======== Records to process

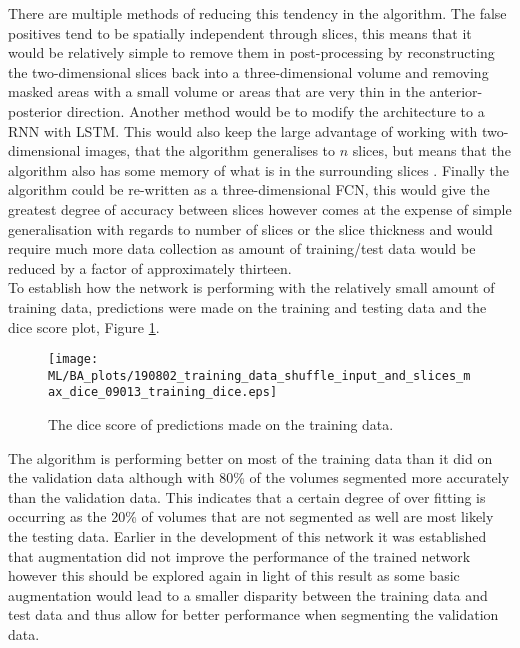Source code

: There are multiple methods of reducing this tendency in the algorithm. The false positives tend to be spatially independent through slices, this means that it would be relatively simple to remove them in post-processing by reconstructing the two-dimensional slices back into a three-dimensional volume and removing masked areas with a small volume or areas that are very thin in the anterior-posterior direction. Another method would be to modify the architecture to a \ac{RNN} with \ac{LSTM}. This would also keep the large advantage of working with two-dimensional images, that the algorithm generalises to $n$ slices, but means that the algorithm also has some memory of what is in the surrounding slices \cite{chen_combining_2016, stollenga_parallel_2015}. Finally the algorithm could be re-written as a three-dimensional \ac{FCN}, this would give the greatest degree of accuracy between slices however comes at the expense of simple generalisation with regards to number of slices or the slice thickness and would require much more data collection as amount of training/test data would be reduced by a factor of approximately thirteen.\\

To establish how the network is performing with the relatively small amount of training data, predictions were made on the training and testing data and the dice score plot, Figure \ref{fig:ml_training_dice}.

\begin{figure}[H]
	\centering
	\texttt{[image: ML/BA\_plots/190802\_training\_data\_shuffle\_input\_and\_slices\_max\_dice\_09013\_training\_dice.eps]}
	\caption{The dice score of predictions made on the training data.}
	\label{fig:ml_training_dice}
\end{figure}

The algorithm is performing better on most of the training data than it did on the validation data although with 80\% of the volumes segmented more accurately than the validation data. This indicates that a certain degree of over fitting is occurring as the 20\% of volumes that are not segmented as well are most likely the testing data. Earlier in the development of this network it was established that augmentation did not improve the performance of the trained network however this should be explored again in light of this result as some basic augmentation would lead to a smaller disparity between the training data and test data and thus allow for better performance when segmenting the validation data.\\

================

Task details:
The records above are to be reproduced exactly; the pictures are to be left out.

Problem solution:
Source code

: There are multiple methods of reducing this tendency in the algorithm. The false positives tend to be spatially independent through slices, this means that it would be relatively simple to remove them in post-processing by reconstructing the two-dimensional slices back into a three-dimensional volume and removing masked areas with a small volume or areas that are very thin in the anterior-posterior direction. Another method would be to modify the architecture to a \ac{RNN} with \ac{LSTM}. This would also keep the large advantage of working with two-dimensional images, that the algorithm generalises to $n$ slices, but means that the algorithm also has some memory of what is in the surrounding slices \cite{chen_combining_2016, stollenga_parallel_2015}. Finally the algorithm could be re-written as a three-dimensional \ac{FCN}, this would give the greatest degree of accuracy between slices however comes at the expense of simple generalisation with regards to number of slices or the slice thickness and would require much more data collection as amount of training/test data would be reduced by a factor of approximately thirteen.\\

To establish how the network is performing with the relatively small amount of training data, predictions were made on the training and testing data and the dice score plot, Figure \ref{fig:ml_training_dice}.

\begin{figure}[H]
	\centering
	\texttt{[image: ML/BA\_plots/190802\_training\_data\_shuffle\_input\_and\_slices\_max\_dice\_09013\_training\_dice.eps]}
	\caption{The dice score of predictions made on the training data.}
	\label{fig:ml_training_dice}
\end{figure}

The algorithm is performing better on most of the training data than it did on the validation data although with 80\% of the volumes segmented more accurately than the validation data. This indicates that a certain degree of over fitting is occurring as the 20\% of volumes that are not segmented as well are most likely the testing data. Earlier in the development of this network it was established that augmentation did not improve the performance of the trained network however this should be explored again in light of this result as some basic augmentation would lead to a smaller disparity between the training data and test data and thus allow for better performance when segmenting the validation data.\\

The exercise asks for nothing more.